# March Challenge - "Death and Rebirth"



## candid petunia (Feb 28, 2013)

The theme for the March challenge, suggested by *Hemlock*, is *"Death and Rebirth".


*

Remember that you may approach the subject in whatever way you wish, though of course site rules apply. If you are unsure of the challenge rules please read the 'stickies' at the top of the board.



This challenge will close on the 14th March 2013.



You are allowed a 10-minute grace period to edit your entries for formatting or typos. Anything edited after that may result in the entry being excluded from the challenge.



Members posting in the *Workshop thread* to protect their first rights must copy their link in this thread, or else it will be discounted. 
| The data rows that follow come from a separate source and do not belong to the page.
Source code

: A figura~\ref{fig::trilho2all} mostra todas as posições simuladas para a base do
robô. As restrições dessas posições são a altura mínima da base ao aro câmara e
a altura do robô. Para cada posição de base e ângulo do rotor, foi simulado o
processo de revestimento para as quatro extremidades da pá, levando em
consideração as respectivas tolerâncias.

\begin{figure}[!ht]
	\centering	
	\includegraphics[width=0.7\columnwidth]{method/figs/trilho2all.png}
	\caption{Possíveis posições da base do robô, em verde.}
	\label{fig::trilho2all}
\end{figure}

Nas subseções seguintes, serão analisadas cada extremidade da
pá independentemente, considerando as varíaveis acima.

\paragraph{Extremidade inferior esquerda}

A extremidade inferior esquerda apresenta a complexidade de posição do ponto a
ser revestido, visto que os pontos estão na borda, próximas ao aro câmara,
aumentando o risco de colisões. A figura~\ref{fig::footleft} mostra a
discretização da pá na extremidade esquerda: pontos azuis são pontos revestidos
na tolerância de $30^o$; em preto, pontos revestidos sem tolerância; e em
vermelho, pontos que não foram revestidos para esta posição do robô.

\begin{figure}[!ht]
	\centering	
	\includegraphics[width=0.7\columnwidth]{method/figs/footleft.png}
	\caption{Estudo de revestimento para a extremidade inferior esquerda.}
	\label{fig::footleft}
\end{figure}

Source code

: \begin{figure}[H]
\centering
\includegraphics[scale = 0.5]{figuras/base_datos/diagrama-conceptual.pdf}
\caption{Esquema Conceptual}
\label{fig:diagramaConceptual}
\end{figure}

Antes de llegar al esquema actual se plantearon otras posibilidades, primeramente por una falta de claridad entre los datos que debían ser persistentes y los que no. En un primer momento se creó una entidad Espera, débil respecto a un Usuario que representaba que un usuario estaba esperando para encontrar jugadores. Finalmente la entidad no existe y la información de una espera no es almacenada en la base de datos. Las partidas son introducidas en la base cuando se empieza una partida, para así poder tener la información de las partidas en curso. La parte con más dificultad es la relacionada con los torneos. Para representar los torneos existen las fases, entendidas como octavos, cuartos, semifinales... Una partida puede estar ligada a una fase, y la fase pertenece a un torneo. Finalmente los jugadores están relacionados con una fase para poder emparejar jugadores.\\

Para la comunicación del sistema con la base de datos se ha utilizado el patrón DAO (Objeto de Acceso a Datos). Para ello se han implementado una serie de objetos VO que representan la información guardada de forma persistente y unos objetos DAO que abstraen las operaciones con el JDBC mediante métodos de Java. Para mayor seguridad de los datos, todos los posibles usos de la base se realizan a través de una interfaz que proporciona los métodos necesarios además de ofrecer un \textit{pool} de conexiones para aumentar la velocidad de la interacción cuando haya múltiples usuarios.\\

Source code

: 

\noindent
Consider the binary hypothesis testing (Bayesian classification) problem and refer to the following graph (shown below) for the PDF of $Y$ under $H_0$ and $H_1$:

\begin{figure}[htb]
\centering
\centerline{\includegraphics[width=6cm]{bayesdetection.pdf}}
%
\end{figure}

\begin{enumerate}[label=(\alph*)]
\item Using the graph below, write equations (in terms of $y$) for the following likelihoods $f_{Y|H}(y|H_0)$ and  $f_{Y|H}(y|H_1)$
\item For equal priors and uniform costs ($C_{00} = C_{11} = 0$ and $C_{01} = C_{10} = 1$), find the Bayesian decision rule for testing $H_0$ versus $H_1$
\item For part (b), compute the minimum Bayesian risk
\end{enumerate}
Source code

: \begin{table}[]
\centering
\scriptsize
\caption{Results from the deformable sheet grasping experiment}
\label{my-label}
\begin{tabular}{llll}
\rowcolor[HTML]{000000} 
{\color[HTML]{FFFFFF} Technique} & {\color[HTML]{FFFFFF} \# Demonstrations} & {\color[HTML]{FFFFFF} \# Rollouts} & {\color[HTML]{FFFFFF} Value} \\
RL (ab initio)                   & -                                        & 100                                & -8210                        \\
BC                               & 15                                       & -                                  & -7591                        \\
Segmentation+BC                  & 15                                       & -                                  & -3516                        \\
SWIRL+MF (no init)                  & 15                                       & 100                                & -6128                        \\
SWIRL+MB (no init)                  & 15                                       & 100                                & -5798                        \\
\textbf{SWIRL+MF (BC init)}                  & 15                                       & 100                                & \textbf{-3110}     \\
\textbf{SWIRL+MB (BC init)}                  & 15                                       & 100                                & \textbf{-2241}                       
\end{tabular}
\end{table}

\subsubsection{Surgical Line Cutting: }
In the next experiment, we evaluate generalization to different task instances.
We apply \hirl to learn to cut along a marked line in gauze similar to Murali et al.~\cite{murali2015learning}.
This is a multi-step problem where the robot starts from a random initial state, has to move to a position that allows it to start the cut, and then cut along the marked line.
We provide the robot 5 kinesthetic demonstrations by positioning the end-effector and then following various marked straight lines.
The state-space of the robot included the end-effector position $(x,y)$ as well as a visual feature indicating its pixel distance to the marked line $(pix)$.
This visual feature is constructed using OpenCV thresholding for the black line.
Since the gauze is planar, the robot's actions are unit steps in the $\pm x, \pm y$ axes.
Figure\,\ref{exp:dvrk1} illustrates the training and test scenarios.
*Do not post comments in this thread. It would also be greatly appreciated if everyone would refrain from using the "like" function until the challenge is closed and the poll is opened. Any comments on submissions prior to the close of the challenge should be posted in the Bards' Bistro. Thank you for your cooperation.*


----------



## Travers (Feb 28, 2013)

*Everything Starts with Light. *


At first when matter coalesces,
light swirls to form the greater spheres.
That shape that’s fixed by weight that presses,
in time each particle coheres.
In joining, forcing heat infernal
gaining mass with each degree.
To us a span that seems eternal
still ends and sets the matter free.
With this freedom comes creation,
from fertile earth to dirt bone dry,
all products of immense gestation,
that culminates in you and I.


----------



## toddm (Feb 28, 2013)

*No goodly bed*

No goodly bed to rest my bones
among old trees and chiseled stones.
No soft pillow for my head
among the cold and quiet dead.
The grass is grey, the ground is wet,
but winter sun is burning yet
behind a veil with gentle light
surveying every frigid sight.
Such bitter graft and bitter grief,
such bitter wind through limb and leaf.
These marble roses will not die,
this marble girl-child will not cry
or laugh and leap in merry play
upon the grass in light of day.
So lay me down in cold respite
and find me rest in gentle light.


----------



## Ariel (Mar 1, 2013)

http://www.writingforums.com/poetry...arch-challenge-death-rebirth.html#post1608674


----------



## WechtleinUns (Mar 3, 2013)

*Rebirth*

*Rebirth*

It once came to be, that I couldn't be me,
for I wasn't the body that people could see.
My soul stayed at home, while my feet went to work,
and throughout the years, I turned quite the jerk.

But now the snows melt, and here comes the spring,
already the sparrows are preparing to sing.
The cat stirs from deep sleep, and chases the mouse,
as gentle gold sunbeams do scrub out the house.

On top of my shelf there be books of the head.
So many of these have I long, often read.
But now I go out, and buy words of the heart,
For this is the year, that I get my fresh start.


----------



## Lewdog (Mar 6, 2013)

*"Death to Rebirth- A Cycle"*

http://www.writingforums.com/poetry...arch-challenge-death-rebirth.html#post1610461


----------



## writersblock (Mar 6, 2013)

*Chains of desire*

Entrapped by the evil of a specter,
drowning in this diabolic nectar.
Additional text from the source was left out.